State Rep. Vincent Pierre, chairman of the Louisiana Legislative Black Caucus, said he was "disheartened" by the Supreme Court's decision and added that "hopes for change in the short term have been dashed." The Democrat described the map approved by the legislature as an "obvious violation" of the Voting Rights Act.
Democrats and the Black Caucus argue that by the numbers at least two of the six districts should have Black majorities.
The court's action is similar to an order issued in February in Alabama that allowed the state to hold elections in 2022 under a map drawn by Alabama's GOP-controlled legislature that contains one majority-Black district. Alabama has seven seats in the House of Representatives.
The justices are hearing arguments in the Alabama case in October. The Louisiana case will remain on hold under the court renders a decision on the Alabama case, the justices said.
Every 10 years, state lawmakers -- armed with new U.S. Census Bureau information -- redraw political boundaries for seats in the U.S. House, state Senate, state House, Board of Elementary and Secondary Education and the Public Service Commission. The process ultimately affects which political parties, viewpoints and people control the government bodies that write laws, set utility rates and create public school policies.
This year's redistricting process in Louisiana has been a tense political tug-of-war, with the Republican-dominated legislature and Edwards fighting over the boundaries since February, when lawmakers approved a congressional map with white majorities in five of six districts. The governor vetoed the map. However the legislature overrode the veto -- marking the first time in nearly three decades that lawmakers refused to accept a governor's refusal of a bill they had passed.
Sen. Sharon Hewitt, a Slidell Republican and a leader in the remapping effort, has insisted that trying to include the state's widely dispersed Black population in two separate congressional districts would result in two districts with very narrow Black majorities that could actually diminish Black voter power.
Hewitt tweeted on Tuesday that she was "very pleased" by the Supreme Court's decision and maintains that the map has always been constitutional.
Along with tense debate on Louisiana's House and Senate floor, the legal battle to determine the state's congressional boundaries has played out, simultaneously, at all three levels of the federal judiciary.

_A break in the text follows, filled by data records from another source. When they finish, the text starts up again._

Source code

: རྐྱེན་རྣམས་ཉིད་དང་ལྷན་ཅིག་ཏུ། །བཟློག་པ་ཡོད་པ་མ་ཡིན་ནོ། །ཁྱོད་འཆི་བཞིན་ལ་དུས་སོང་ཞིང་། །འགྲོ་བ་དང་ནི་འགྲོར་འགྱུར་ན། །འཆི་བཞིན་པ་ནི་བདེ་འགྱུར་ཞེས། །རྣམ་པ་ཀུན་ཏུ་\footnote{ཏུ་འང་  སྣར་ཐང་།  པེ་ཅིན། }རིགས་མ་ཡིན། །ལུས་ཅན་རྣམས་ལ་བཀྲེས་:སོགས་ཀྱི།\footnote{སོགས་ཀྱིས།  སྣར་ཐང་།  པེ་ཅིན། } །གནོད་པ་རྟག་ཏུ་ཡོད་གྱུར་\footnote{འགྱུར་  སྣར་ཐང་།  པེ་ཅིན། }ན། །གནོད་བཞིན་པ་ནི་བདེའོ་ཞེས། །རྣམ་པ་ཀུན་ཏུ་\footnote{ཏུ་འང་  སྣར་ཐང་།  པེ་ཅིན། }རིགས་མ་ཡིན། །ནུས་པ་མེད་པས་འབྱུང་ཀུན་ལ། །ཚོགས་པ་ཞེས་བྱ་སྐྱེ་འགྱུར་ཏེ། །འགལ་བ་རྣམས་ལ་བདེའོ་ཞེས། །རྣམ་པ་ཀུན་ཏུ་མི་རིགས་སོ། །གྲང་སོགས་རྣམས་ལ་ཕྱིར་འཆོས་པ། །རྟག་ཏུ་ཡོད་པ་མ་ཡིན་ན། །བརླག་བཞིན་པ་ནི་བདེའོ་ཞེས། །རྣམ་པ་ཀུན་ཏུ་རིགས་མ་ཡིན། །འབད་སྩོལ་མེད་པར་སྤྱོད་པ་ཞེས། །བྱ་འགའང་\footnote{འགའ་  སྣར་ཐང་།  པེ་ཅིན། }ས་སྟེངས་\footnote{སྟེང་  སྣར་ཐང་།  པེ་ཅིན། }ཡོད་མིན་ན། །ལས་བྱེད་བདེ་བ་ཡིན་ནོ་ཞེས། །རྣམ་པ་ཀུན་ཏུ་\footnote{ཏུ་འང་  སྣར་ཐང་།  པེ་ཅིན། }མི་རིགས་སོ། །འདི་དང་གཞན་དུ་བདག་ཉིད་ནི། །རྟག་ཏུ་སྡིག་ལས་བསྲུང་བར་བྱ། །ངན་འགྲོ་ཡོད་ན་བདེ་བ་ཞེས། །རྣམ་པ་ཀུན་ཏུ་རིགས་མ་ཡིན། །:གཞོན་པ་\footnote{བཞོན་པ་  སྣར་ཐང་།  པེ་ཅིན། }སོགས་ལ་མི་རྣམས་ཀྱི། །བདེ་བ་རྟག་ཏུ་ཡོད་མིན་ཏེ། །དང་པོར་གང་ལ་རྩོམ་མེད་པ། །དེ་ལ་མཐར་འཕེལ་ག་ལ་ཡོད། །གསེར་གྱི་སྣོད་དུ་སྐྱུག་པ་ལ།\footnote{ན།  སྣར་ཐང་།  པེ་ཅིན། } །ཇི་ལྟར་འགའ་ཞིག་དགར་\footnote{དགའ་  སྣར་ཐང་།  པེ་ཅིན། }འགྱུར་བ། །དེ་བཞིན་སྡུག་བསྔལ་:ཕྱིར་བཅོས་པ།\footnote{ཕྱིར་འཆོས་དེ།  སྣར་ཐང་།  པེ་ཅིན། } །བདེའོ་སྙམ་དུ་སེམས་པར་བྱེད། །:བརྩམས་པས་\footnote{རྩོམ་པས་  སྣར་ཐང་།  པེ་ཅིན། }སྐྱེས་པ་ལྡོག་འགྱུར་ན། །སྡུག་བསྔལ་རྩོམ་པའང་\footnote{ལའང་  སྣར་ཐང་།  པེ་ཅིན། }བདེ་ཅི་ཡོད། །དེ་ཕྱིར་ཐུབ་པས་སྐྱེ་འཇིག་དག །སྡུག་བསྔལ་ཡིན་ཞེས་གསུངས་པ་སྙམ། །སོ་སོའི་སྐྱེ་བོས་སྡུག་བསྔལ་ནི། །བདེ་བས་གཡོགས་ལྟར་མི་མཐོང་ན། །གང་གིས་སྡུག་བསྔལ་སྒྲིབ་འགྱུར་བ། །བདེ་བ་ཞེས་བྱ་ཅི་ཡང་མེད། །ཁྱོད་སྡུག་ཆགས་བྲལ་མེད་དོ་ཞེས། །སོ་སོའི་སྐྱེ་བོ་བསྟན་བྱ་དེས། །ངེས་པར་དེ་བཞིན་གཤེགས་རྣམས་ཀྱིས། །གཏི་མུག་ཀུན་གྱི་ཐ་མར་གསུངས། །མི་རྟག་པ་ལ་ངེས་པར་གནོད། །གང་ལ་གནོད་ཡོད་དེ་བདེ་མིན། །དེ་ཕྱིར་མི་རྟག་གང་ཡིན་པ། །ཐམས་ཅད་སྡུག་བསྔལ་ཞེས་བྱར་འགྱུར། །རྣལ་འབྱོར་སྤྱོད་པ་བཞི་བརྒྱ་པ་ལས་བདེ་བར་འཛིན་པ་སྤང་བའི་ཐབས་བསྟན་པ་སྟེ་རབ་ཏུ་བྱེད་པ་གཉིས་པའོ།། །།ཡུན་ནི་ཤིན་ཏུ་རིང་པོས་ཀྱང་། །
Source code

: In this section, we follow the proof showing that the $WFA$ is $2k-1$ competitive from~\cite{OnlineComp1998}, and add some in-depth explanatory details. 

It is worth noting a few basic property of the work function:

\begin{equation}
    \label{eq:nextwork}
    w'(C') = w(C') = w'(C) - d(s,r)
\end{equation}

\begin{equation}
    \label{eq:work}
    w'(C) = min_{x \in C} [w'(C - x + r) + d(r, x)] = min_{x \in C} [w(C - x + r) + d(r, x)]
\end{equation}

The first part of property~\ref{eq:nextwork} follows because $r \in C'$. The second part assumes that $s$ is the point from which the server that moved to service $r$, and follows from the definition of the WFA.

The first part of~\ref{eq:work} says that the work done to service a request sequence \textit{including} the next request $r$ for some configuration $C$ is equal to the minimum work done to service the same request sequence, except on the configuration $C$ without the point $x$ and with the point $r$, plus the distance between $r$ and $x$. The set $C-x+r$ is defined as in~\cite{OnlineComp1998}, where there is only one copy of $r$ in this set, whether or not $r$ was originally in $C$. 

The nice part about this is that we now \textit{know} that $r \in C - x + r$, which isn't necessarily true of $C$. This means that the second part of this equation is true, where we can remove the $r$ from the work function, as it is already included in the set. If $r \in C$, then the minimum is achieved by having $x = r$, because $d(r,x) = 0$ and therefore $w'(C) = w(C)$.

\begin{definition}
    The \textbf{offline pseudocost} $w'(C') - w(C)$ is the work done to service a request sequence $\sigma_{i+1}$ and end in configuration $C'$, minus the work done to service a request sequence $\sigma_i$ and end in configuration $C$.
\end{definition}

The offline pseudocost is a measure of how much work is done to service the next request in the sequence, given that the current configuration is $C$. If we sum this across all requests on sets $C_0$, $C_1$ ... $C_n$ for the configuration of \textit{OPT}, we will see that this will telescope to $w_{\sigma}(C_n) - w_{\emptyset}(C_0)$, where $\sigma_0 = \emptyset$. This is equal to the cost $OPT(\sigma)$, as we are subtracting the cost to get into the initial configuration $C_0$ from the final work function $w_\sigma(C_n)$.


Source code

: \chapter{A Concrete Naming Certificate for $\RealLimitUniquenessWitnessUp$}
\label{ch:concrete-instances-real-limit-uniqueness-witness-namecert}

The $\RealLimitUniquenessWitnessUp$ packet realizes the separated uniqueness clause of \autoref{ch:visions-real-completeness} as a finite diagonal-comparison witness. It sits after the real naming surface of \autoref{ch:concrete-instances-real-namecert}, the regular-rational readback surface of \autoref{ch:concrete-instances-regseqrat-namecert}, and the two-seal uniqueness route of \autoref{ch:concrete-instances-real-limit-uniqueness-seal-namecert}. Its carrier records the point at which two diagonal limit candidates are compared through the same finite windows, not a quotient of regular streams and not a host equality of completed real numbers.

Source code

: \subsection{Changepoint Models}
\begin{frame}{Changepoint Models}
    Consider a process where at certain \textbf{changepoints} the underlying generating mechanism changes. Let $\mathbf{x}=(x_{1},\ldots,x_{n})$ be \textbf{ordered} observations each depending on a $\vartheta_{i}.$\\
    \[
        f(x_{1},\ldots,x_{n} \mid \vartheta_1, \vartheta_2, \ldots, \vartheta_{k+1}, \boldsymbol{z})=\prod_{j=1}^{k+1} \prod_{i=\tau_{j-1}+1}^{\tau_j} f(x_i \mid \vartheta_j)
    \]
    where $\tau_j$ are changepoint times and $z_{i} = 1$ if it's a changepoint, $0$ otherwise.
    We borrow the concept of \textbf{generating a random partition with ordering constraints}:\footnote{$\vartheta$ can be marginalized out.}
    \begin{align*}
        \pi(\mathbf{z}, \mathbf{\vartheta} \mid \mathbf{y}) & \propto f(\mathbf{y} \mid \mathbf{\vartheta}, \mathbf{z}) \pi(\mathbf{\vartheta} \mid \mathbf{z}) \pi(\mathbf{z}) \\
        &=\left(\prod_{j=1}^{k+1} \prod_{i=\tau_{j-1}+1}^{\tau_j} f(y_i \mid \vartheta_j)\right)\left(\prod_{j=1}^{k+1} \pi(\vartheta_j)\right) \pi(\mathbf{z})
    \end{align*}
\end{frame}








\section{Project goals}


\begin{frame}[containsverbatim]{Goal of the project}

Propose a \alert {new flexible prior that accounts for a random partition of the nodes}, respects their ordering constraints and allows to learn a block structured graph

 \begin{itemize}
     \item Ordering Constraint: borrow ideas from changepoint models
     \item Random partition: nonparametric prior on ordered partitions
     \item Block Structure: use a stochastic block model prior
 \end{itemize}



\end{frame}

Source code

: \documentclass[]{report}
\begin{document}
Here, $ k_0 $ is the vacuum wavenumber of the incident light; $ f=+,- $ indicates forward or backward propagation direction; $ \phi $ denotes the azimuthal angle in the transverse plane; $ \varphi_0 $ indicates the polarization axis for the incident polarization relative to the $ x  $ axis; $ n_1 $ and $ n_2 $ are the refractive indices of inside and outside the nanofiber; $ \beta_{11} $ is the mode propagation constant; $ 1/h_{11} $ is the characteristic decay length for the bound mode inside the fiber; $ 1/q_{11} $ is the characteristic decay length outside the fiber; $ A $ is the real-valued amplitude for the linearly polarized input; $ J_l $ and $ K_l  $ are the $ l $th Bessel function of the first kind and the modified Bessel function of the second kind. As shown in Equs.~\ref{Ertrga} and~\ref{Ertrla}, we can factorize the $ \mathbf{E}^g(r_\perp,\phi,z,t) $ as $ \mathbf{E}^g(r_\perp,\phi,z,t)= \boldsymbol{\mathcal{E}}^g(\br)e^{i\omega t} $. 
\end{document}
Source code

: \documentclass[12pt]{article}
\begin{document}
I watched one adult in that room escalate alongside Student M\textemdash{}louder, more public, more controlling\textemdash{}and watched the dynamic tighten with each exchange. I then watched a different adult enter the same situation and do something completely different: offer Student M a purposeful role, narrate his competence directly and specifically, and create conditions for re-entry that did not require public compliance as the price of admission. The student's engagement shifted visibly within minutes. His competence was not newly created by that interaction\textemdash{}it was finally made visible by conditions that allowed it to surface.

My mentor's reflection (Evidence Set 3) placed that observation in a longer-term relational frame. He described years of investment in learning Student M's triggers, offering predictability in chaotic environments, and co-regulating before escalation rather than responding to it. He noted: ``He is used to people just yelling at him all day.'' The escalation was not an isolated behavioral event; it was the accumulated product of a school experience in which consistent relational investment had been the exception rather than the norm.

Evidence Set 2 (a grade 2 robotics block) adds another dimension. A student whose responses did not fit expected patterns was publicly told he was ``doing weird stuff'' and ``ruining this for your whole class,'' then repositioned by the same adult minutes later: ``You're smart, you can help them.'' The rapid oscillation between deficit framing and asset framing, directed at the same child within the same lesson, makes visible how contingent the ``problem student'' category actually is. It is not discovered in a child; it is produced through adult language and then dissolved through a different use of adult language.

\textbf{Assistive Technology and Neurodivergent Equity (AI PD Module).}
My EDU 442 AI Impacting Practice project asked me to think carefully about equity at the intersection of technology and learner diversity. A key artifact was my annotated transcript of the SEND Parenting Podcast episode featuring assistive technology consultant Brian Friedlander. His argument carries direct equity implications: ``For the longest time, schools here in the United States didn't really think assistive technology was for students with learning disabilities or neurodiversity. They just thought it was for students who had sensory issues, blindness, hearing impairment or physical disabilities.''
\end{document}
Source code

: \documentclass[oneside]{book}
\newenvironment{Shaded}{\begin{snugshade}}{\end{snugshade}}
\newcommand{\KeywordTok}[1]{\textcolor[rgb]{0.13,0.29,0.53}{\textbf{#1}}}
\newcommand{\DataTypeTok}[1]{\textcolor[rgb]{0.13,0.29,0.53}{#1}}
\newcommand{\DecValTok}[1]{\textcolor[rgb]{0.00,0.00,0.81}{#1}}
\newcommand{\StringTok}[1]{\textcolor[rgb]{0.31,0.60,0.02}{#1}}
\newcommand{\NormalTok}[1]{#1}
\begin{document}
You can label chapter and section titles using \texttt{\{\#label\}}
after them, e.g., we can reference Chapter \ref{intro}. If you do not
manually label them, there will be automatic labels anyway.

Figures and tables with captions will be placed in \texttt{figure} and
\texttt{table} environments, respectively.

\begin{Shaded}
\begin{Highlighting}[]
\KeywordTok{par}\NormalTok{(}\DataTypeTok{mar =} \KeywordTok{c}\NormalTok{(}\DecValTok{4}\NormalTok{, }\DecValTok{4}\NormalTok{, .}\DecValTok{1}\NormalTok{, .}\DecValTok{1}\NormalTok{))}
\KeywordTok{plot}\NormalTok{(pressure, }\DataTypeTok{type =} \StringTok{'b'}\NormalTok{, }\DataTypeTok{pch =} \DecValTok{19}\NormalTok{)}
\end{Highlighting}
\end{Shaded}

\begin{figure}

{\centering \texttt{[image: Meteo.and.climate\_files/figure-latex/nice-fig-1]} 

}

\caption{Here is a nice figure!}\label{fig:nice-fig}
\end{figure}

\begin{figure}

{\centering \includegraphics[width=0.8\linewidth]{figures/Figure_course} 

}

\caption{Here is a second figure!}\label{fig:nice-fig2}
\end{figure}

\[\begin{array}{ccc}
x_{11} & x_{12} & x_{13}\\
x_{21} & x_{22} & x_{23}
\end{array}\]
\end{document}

In early June, the federal judge Dick struck down the map for violating the Voting Rights Act, citing that the "evidence of Louisiana's long and ongoing history of voting-related discrimination weighs heavily in favor of Plaintiffs." Dick, who was appointed by then-President Barack Obama, ordered lawmakers to redesign the map and this time include a second majority Black district by June 20.
The 5th U.S. Circuit Court of Appeal briefly put a hold on Dick's deadline, but later removed the hold and scheduled to hear arguments in July.
With little willingness to compromise from the GOP and a tight deadline that was not extended, the session ended with no new map and as a result the task was passed to Dick. The judge scheduled a hearing on the issue for Wednesday, but it has been canceled following the Supreme Court's decision.